Plain-text document sources
------

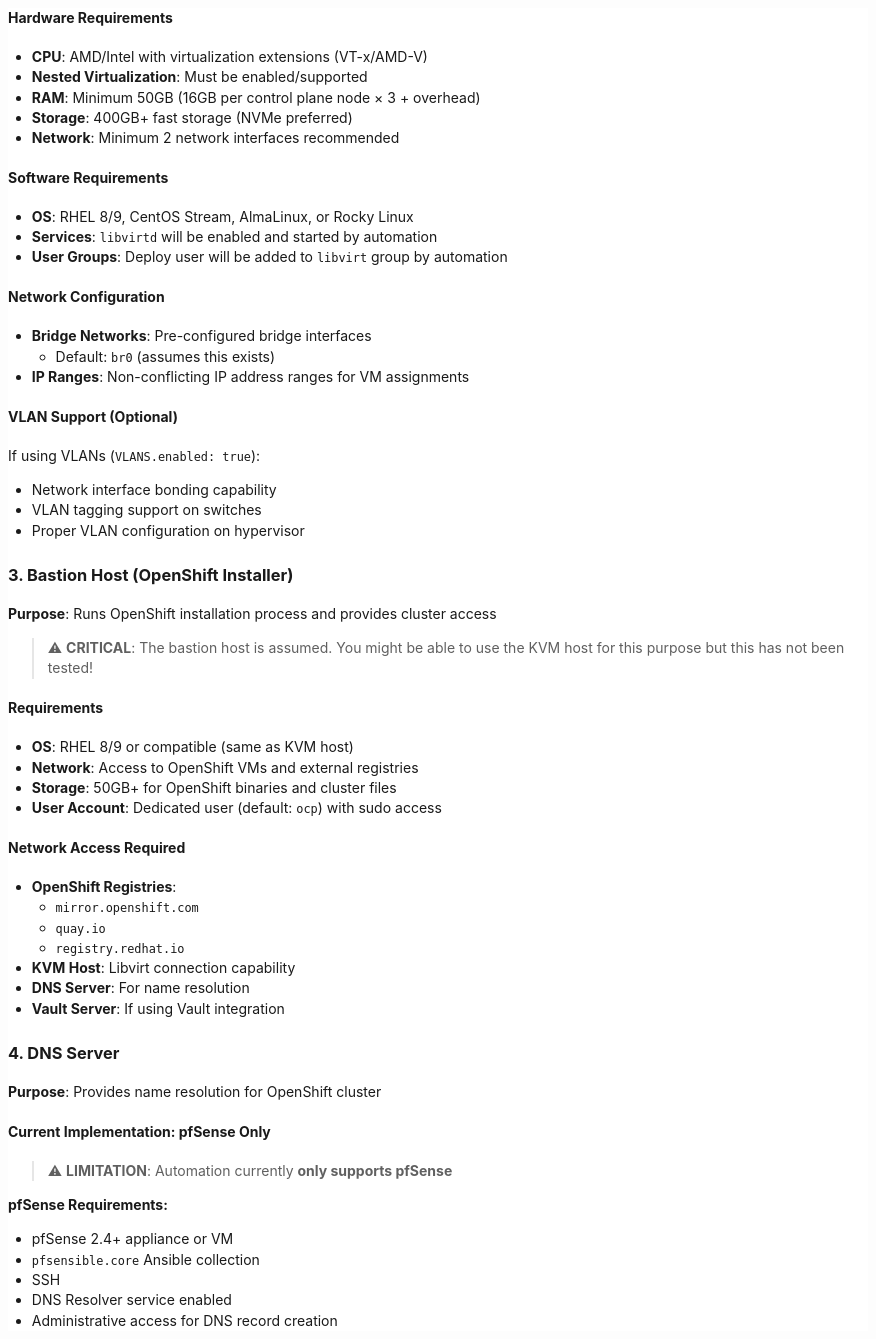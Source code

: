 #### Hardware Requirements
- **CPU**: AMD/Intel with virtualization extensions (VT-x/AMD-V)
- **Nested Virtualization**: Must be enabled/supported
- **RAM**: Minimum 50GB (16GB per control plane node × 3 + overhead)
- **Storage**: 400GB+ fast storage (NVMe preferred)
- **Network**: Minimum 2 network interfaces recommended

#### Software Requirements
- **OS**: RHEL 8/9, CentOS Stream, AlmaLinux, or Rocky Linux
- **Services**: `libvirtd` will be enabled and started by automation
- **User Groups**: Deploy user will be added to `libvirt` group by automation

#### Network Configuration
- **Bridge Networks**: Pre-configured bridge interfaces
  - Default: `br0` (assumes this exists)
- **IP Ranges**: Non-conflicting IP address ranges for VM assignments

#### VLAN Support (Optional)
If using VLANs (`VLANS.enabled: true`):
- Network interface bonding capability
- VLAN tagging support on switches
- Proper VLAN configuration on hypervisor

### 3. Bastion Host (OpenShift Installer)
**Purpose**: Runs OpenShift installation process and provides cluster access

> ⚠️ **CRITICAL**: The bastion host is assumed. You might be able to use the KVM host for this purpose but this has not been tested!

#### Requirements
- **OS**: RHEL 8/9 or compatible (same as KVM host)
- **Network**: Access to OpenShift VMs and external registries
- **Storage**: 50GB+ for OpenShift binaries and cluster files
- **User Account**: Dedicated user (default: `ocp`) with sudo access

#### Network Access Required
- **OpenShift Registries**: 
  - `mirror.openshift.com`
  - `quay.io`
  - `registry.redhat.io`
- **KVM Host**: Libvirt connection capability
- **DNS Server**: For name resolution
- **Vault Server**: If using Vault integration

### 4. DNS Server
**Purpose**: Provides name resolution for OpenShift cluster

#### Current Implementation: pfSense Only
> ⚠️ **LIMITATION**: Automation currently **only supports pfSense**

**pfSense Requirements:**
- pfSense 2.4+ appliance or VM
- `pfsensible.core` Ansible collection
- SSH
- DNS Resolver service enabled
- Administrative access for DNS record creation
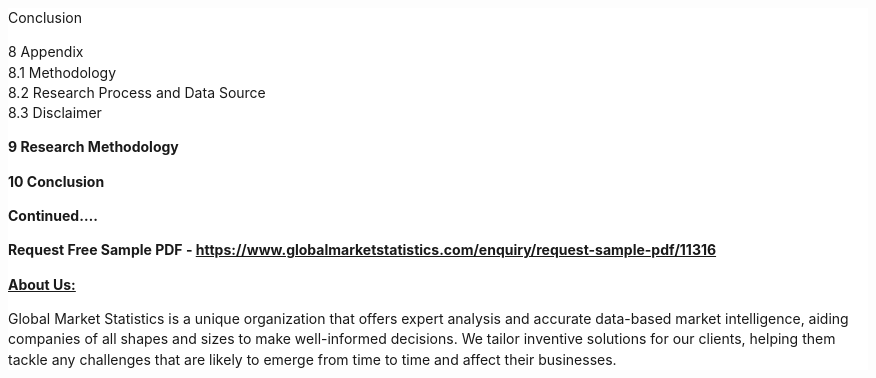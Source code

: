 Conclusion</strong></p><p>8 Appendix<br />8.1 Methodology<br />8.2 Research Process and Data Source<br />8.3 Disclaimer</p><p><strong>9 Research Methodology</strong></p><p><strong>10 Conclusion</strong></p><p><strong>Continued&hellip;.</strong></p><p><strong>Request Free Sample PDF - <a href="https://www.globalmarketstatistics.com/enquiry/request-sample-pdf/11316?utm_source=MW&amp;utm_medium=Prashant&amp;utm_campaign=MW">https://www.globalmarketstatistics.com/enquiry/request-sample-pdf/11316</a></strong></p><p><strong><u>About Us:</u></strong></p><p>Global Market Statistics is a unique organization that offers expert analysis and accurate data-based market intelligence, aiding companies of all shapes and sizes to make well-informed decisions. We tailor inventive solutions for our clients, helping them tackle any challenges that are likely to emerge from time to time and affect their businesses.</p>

------

* **Directions for this task**
Could you repeat, exactly and with nothing added, the lines from the top of the entries above through the line that holds "- **User Account**: Dedicated", leaving out any pictures?

* **Answer space**
Source code

: #### Hardware Requirements
- **CPU**: AMD/Intel with virtualization extensions (VT-x/AMD-V)
- **Nested Virtualization**: Must be enabled/supported
- **RAM**: Minimum 50GB (16GB per control plane node × 3 + overhead)
- **Storage**: 400GB+ fast storage (NVMe preferred)
- **Network**: Minimum 2 network interfaces recommended

#### Software Requirements
- **OS**: RHEL 8/9, CentOS Stream, AlmaLinux, or Rocky Linux
- **Services**: `libvirtd` will be enabled and started by automation
- **User Groups**: Deploy user will be added to `libvirt` group by automation

#### Network Configuration
- **Bridge Networks**: Pre-configured bridge interfaces
  - Default: `br0` (assumes this exists)
- **IP Ranges**: Non-conflicting IP address ranges for VM assignments

#### VLAN Support (Optional)
If using VLANs (`VLANS.enabled: true`):
- Network interface bonding capability
- VLAN tagging support on switches
- Proper VLAN configuration on hypervisor

### 3. Bastion Host (OpenShift Installer)
**Purpose**: Runs OpenShift installation process and provides cluster access

> ⚠️ **CRITICAL**: The bastion host is assumed. You might be able to use the KVM host for this purpose but this has not been tested!

#### Requirements
- **OS**: RHEL 8/9 or compatible (same as KVM host)
- **Network**: Access to OpenShift VMs and external registries
- **Storage**: 50GB+ for OpenShift binaries and cluster files
- **User Account**: Dedicated user (default: `ocp`) with sudo access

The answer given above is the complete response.